## Work to complete
Return exactly the lines below, starting with the one that has "Skip over the next command." and going on through the one that has "improved underlying implementation.".

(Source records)
• • • • • • •

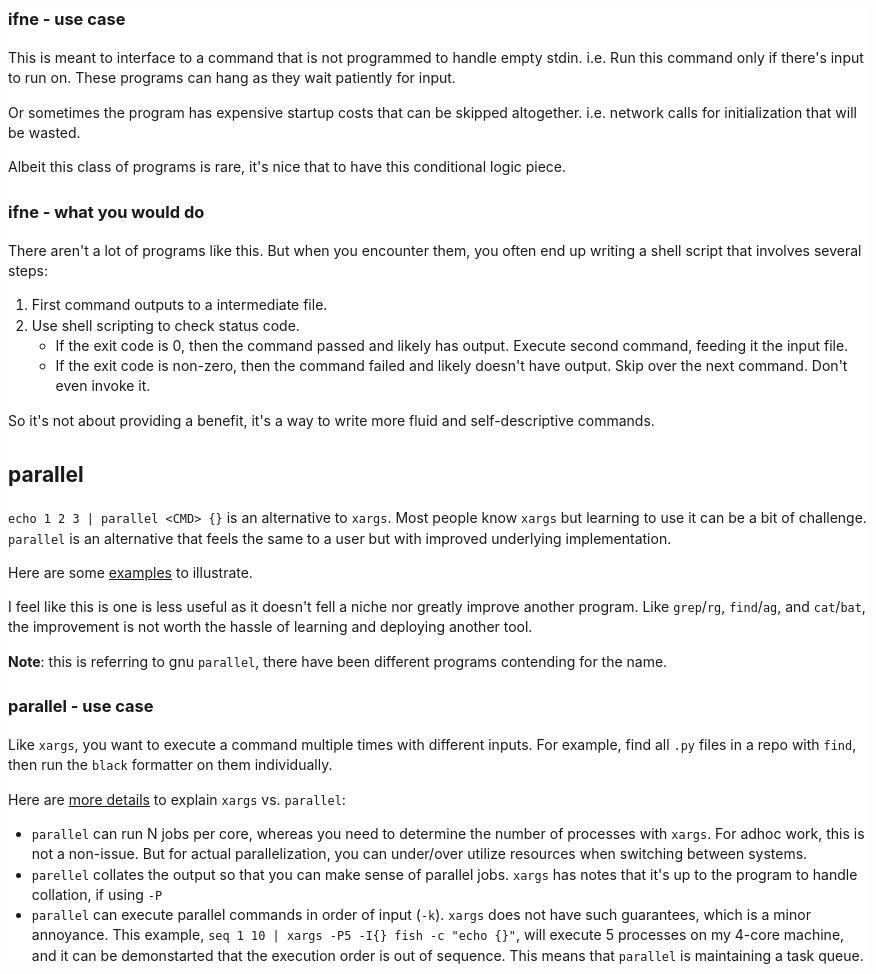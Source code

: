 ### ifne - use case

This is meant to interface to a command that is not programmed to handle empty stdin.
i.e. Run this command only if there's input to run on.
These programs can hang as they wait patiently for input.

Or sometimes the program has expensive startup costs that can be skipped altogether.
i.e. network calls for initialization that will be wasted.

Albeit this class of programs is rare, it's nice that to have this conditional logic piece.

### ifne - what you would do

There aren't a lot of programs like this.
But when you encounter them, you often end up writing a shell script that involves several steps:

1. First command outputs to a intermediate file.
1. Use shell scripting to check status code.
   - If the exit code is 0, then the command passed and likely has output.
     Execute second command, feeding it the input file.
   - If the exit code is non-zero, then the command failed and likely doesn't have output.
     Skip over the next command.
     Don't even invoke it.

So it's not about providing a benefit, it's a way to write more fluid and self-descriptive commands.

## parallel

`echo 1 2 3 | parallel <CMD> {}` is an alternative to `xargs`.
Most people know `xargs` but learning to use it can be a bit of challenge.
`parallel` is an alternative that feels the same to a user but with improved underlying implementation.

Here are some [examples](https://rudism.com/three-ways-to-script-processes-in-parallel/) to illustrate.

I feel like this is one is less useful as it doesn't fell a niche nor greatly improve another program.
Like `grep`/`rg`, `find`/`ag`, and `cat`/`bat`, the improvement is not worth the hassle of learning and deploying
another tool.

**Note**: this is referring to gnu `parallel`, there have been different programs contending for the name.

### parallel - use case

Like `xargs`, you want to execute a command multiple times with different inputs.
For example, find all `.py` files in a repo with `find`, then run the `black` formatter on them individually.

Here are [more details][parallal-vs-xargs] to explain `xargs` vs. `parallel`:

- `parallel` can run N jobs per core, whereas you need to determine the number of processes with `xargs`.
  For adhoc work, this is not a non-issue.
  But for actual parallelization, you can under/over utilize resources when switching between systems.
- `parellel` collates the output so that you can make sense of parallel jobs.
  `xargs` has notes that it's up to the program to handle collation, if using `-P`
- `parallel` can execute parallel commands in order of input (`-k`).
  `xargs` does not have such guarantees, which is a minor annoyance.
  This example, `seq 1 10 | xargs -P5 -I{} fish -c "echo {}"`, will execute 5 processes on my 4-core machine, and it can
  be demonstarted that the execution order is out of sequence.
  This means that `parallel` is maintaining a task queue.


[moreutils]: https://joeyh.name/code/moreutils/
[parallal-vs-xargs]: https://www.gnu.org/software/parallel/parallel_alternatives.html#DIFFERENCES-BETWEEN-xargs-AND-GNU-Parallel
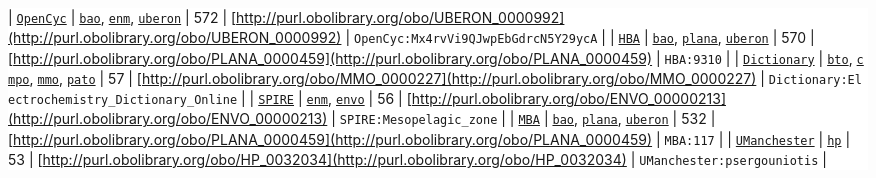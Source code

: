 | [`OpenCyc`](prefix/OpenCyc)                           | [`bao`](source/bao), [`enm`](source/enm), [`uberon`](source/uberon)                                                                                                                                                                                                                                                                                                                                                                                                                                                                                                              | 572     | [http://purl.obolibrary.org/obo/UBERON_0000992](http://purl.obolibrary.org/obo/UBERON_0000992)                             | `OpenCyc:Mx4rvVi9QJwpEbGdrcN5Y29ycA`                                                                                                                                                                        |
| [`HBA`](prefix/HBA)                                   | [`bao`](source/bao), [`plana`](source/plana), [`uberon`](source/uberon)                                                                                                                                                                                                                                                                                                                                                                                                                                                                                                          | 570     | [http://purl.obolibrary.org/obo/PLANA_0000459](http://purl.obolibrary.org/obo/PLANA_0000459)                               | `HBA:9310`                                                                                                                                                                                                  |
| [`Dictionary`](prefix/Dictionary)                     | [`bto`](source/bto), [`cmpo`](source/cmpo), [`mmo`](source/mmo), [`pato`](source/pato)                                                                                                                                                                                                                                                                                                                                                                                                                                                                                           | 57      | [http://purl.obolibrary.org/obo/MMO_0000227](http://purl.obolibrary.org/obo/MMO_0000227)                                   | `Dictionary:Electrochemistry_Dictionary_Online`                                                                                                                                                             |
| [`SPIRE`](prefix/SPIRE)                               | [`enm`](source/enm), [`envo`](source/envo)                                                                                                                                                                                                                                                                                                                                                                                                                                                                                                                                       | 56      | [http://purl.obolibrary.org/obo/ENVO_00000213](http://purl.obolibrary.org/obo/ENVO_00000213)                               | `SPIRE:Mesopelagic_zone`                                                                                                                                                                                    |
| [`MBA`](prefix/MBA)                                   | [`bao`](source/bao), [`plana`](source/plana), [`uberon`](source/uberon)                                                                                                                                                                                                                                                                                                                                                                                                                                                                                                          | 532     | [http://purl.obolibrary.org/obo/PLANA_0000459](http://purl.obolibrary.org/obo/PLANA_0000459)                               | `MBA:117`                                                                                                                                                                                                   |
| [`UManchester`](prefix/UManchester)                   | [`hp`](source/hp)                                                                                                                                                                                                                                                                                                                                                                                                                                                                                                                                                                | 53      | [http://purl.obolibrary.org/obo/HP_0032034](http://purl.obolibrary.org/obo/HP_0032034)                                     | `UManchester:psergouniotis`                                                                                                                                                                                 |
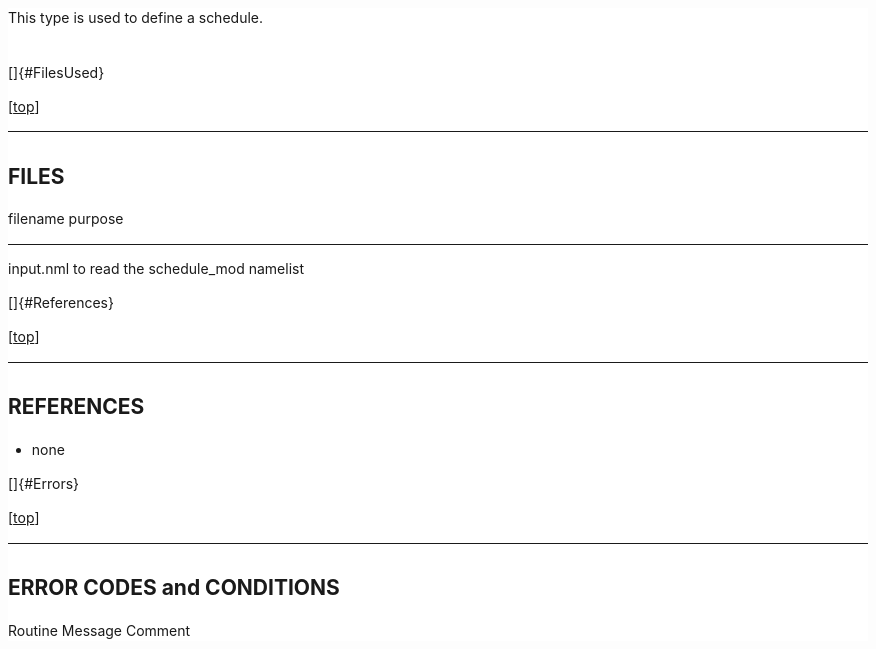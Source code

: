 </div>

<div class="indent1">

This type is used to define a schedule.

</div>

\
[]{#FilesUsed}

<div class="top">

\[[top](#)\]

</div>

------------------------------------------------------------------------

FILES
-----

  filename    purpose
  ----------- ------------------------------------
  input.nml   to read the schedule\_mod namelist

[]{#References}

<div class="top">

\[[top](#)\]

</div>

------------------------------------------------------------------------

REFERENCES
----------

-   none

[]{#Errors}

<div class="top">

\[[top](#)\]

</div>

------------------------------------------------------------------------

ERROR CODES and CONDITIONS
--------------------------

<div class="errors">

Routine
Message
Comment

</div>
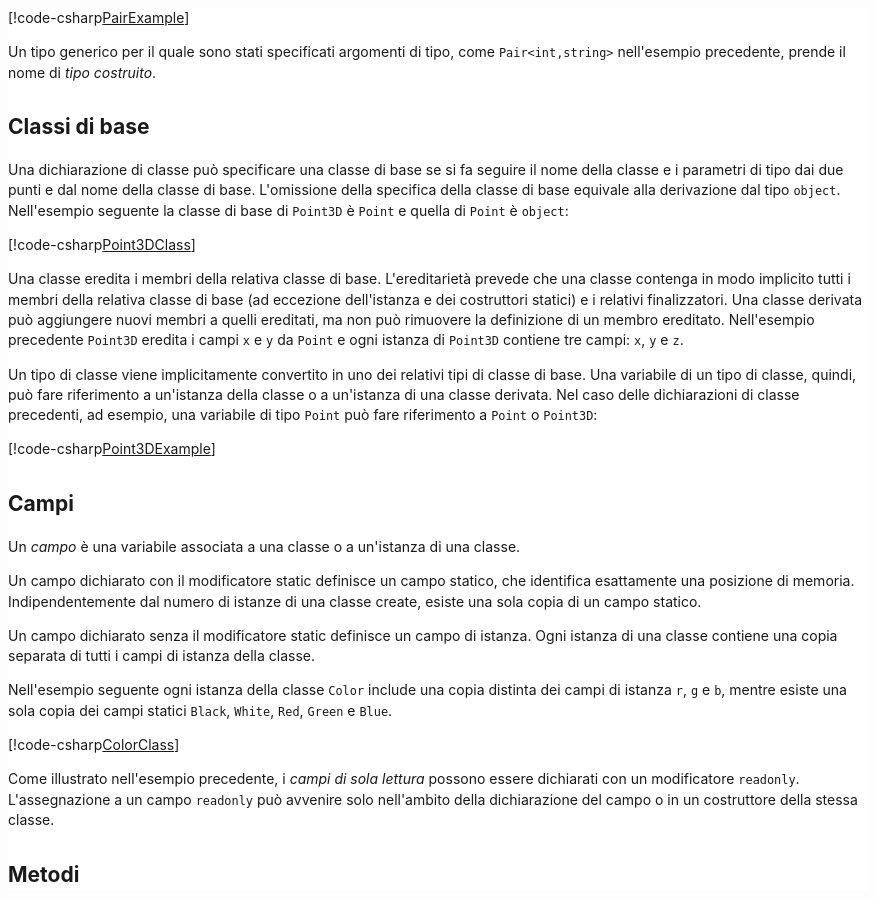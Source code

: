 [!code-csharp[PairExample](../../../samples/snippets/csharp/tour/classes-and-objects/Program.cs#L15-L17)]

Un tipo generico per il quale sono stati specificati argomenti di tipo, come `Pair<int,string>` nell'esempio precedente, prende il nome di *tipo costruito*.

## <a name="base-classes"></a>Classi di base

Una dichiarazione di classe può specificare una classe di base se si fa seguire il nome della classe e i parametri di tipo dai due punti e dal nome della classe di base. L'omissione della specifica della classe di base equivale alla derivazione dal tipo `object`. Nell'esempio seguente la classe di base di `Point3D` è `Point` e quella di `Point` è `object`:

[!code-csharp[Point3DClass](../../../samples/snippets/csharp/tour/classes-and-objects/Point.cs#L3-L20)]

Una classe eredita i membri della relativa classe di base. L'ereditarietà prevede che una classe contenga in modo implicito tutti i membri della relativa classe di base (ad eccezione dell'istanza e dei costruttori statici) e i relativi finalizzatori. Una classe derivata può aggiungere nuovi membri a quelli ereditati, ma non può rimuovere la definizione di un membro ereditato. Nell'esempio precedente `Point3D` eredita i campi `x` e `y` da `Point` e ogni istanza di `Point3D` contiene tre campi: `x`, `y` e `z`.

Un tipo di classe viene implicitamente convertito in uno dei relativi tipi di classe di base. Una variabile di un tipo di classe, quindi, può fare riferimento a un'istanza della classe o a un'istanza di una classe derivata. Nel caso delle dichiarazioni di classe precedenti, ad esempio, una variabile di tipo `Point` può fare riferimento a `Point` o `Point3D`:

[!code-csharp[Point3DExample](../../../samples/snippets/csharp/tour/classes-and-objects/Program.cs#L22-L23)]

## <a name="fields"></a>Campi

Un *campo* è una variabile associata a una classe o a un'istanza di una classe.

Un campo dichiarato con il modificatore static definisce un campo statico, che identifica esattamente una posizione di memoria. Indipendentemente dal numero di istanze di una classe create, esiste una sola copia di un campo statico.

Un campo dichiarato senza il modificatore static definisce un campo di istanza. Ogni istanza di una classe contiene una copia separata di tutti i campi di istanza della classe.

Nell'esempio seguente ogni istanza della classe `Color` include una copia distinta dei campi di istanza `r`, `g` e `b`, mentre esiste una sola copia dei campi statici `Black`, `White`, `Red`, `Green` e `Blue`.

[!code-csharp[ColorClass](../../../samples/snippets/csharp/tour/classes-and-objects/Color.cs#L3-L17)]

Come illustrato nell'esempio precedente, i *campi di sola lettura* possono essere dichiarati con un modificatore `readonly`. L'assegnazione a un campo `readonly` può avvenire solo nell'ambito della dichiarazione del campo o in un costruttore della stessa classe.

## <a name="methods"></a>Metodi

• • • • • • •

## Answer to this task
     Skip over the next command.
     Don't even invoke it.

So it's not about providing a benefit, it's a way to write more fluid and self-descriptive commands.

## parallel

`echo 1 2 3 | parallel <CMD> {}` is an alternative to `xargs`.
Most people know `xargs` but learning to use it can be a bit of challenge.
`parallel` is an alternative that feels the same to a user but with improved underlying implementation.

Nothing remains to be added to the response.